シーズン30本塁打以上5度のスラッガーが、開幕から196打数目に今シーズン初本塁打を打つ
5月28日、ホゼ・アブレイユ(ヒューストン・アストロズ)は、8回表にホームランを打った。いつもより、かなり速いスピードでダイヤモンドを回ったアブレイユは、ホームを踏んでからも減速せず、ダグアウトの前に出てきたチームメイトの前に滑り込んだ。
上の写真は、打った直後。下の写真は、滑り込む直前だ。
今シーズンは、ホームランが出ていなかった。開幕から196打数目のシーズン初本塁打だ。昨シーズンを含めると、260打数ホームランなしに終止符を打った。
このストリークは、メジャーリーグ記録とは程遠い。ただ、アブレイユは、シーズン30本塁打以上が5度のスラッガーだ。昨シーズンは15本塁打ながら、その前の2021年は30本のホームランを打っている。
また、昨オフ、シカゴ・ホワイトソックスからFAになったアブレイユは、アストロズと3年5850万ドルの契約を交わした。年平均は1950万ドル。決して安い金額ではない。にもかかわらず、前日の時点では、0本塁打に加え、出場50試合で打率.214と出塁率.269、OPS.519と低迷していた。
過去9シーズンの通算は、打率.292と出塁率.354、243本塁打、OPS.860だ。例年よりホームランが少なかった昨シーズンも、打率.304と出塁率.378、OPS.824を記録していた。
昨シーズンも、開幕からホームランを打てなかったスラッガーがいた。マーカス・シミエン(テキサス・レンジャーズ)がそうだ。
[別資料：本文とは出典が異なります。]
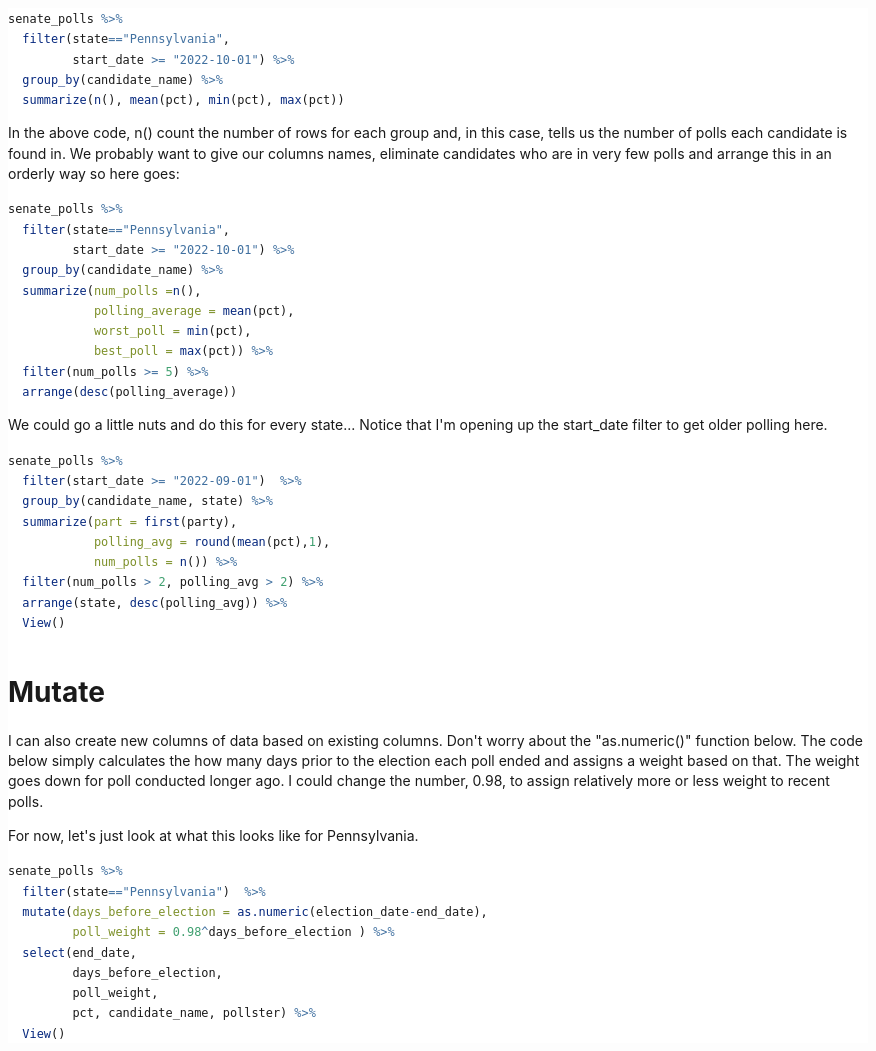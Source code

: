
 ```r
senate_polls %>% 
  filter(state=="Pennsylvania", 
         start_date >= "2022-10-01") %>%
  group_by(candidate_name) %>%
  summarize(n(), mean(pct), min(pct), max(pct))

```

In the above code, n() count the number of rows for each group and, in this case, tells us the number of polls each candidate is found in.  We probably want to give our columns names, eliminate candidates who are in very few polls and arrange this in an orderly way so here goes:

```r
senate_polls %>% 
  filter(state=="Pennsylvania", 
         start_date >= "2022-10-01") %>%
  group_by(candidate_name) %>%
  summarize(num_polls =n(), 
            polling_average = mean(pct), 
            worst_poll = min(pct), 
            best_poll = max(pct)) %>%
  filter(num_polls >= 5) %>%
  arrange(desc(polling_average))


```

We could go a little nuts and do this for every state...  Notice that I'm opening up the start_date filter to get older polling here.

```r
senate_polls %>% 
  filter(start_date >= "2022-09-01")  %>%
  group_by(candidate_name, state) %>%
  summarize(part = first(party),
            polling_avg = round(mean(pct),1), 
            num_polls = n()) %>%
  filter(num_polls > 2, polling_avg > 2) %>% 
  arrange(state, desc(polling_avg)) %>%
  View()
```


# Mutate

I can also create new columns of data based on existing columns.  Don't worry about the "as.numeric()" function below.  The code below simply calculates the how many days prior to the election each poll ended and assigns a weight based on that.  The weight goes down for poll conducted longer ago.  I could change the number, 0.98, to assign relatively more or less weight to recent polls.

For now, let's just look at what this looks like for Pennsylvania.

```r
senate_polls %>% 
  filter(state=="Pennsylvania")  %>%
  mutate(days_before_election = as.numeric(election_date-end_date),
         poll_weight = 0.98^days_before_election ) %>% 
  select(end_date, 
         days_before_election, 
         poll_weight, 
         pct, candidate_name, pollster) %>%
  View()
```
シミエンは、2021年に、2年ぶり2度目の30本塁打以上となる――間の2020年は短縮シーズン――45本塁打を記録した。そして、トロント・ブルージェイズからFAになり、レンジャーズに7年1億7500万ドルの契約で迎えられた。開幕から不振に喘いだことも、アブレイユと似ている。それらについては、「前年45本塁打のスラッガーが、開幕45試合目に今シーズン1本目のホームランを打つ」で書いたとおりだ。
昨シーズン、シミエンは26本のホームランを打った。シーズン全体では、打率.248と出塁率.304、OPS.733だが、シーズン最初のホームランを打った試合以降に限ると、打率.268と出塁率.324、OPS.816を記録した。
昨シーズンのシミエンが31歳だったのに対し、今シーズンのアブレイユは36歳なので、同じように盛り返すことができるかどうかはわからないものの、シーズンはまだ110試合も残っている。
ちなみに、シミエンの昨シーズン初本塁打は、レンジャーズの45試合目、出場44試合目。アブレイユの今シーズン初本塁打は、アストロズの52試合目、出場51試合目だ。けれども、5月28日にシーズン最初のホームラン、という点は共通する。